Available data →
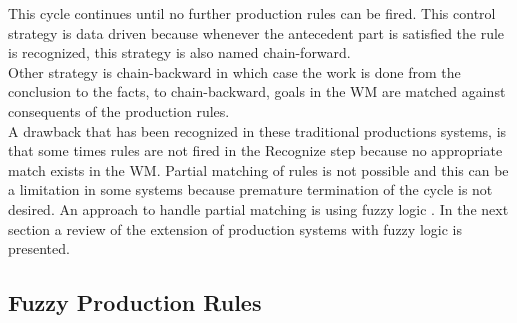 This cycle continues until no further production rules can be fired.
This control strategy is data driven because whenever the antecedent
part is satisfied the rule is recognized, this strategy is also named
chain-forward. \\Other strategy is chain-backward in which case the work
is done from the conclusion to the facts, to chain-backward, goals in
the WM are matched against consequents of the production
rules.\\A drawback that has been recognized in these traditional
productions systems, is that some times rules are not fired in the
Recognize step because no appropriate match exists in the WM. Partial
matching of rules is not possible and this can be a limitation in some
systems because premature termination of the cycle is not desired. An
approach to handle partial matching is using fuzzy logic
 \cite{konar2006computational}. In the next section a review of the
extension of production systems with fuzzy logic is presented.

\subsection{Fuzzy Production Rules}

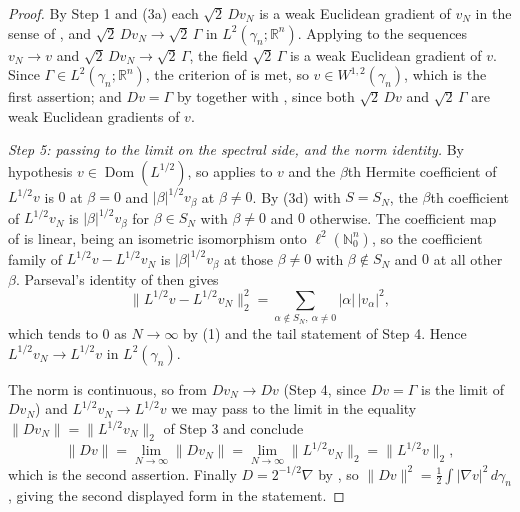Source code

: \begin{proof}
By Step 1 and (3a) each $\sqrt2\,Dv_N$ is a weak Euclidean gradient of $v_N$ in
the sense of , and $\sqrt2\,Dv_N \to \sqrt2\,\Gamma$ in
$L^2(\gamma_n;\mathbb{R}^n)$.  Applying  to the
sequences $v_N \to v$ and $\sqrt2\,Dv_N \to \sqrt2\,\Gamma$, the field
$\sqrt2\,\Gamma$ is a weak Euclidean gradient of $v$.  Since
$\Gamma \in L^2(\gamma_n;\mathbb{R}^n)$, the criterion of  is
met, so $v \in W^{1,2}(\gamma_n)$, which is the first assertion; and $Dv = \Gamma$
by  together with , since both
$\sqrt2\,Dv$ and $\sqrt2\,\Gamma$ are weak Euclidean gradients of $v$.

\emph{Step 5: passing to the limit on the spectral side, and the norm identity.}
By hypothesis $v \in \operatorname{Dom}(L^{1/2})$, so  applies to
$v$ and the $\beta$th Hermite coefficient of $L^{1/2}v$ is $0$ at $\beta = 0$ and
$|\beta|^{1/2}v_\beta$ at $\beta \neq 0$.  By (3d) with $S = S_N$, the $\beta$th
coefficient of $L^{1/2}v_N$ is $|\beta|^{1/2}v_\beta$ for $\beta \in S_N$ with
$\beta \neq 0$ and $0$ otherwise.  The coefficient map of 
is linear, being an isometric isomorphism onto $\ell^2(\mathbb{N}_0^n)$, so the
coefficient family of $L^{1/2}v - L^{1/2}v_N$ is $|\beta|^{1/2}v_\beta$ at those
$\beta \neq 0$ with $\beta \notin S_N$ and $0$ at all other $\beta$.  Parseval's
identity of  then gives
\[
  \|L^{1/2}v - L^{1/2}v_N\|_2^2
    = \sum_{\alpha \notin S_N,\ \alpha \neq 0} |\alpha|\,|v_\alpha|^2 ,
\]
which tends to $0$ as $N \to \infty$ by (1) and the tail statement of Step 4.
Hence $L^{1/2}v_N \to L^{1/2}v$ in $L^2(\gamma_n)$.

The norm is continuous, so from $Dv_N \to Dv$ (Step 4, since $Dv = \Gamma$ is the
limit of $Dv_N$) and $L^{1/2}v_N \to L^{1/2}v$ we may pass to the limit in the
equality $\|Dv_N\| = \|L^{1/2}v_N\|_2$ of Step 3 and conclude
\[
  \|Dv\| = \lim_{N\to\infty}\|Dv_N\| = \lim_{N\to\infty}\|L^{1/2}v_N\|_2
    = \|L^{1/2}v\|_2 ,
\]
which is the second assertion.  Finally $D = 2^{-1/2}\nabla$ by ,
so $\|Dv\|^2 = \tfrac12\int|\nabla v|^2\,d\gamma_n$, giving the second displayed
form in the statement.
\end{proof}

What needs to be done → Look above for the line holding "5: passing to". Print it and every line after it, exactly, through the line holding "S_N$, the $\beta$th".

Solution →
\emph{Step 5: passing to the limit on the spectral side, and the norm identity.}
By hypothesis $v \in \operatorname{Dom}(L^{1/2})$, so  applies to
$v$ and the $\beta$th Hermite coefficient of $L^{1/2}v$ is $0$ at $\beta = 0$ and
$|\beta|^{1/2}v_\beta$ at $\beta \neq 0$.  By (3d) with $S = S_N$, the $\beta$th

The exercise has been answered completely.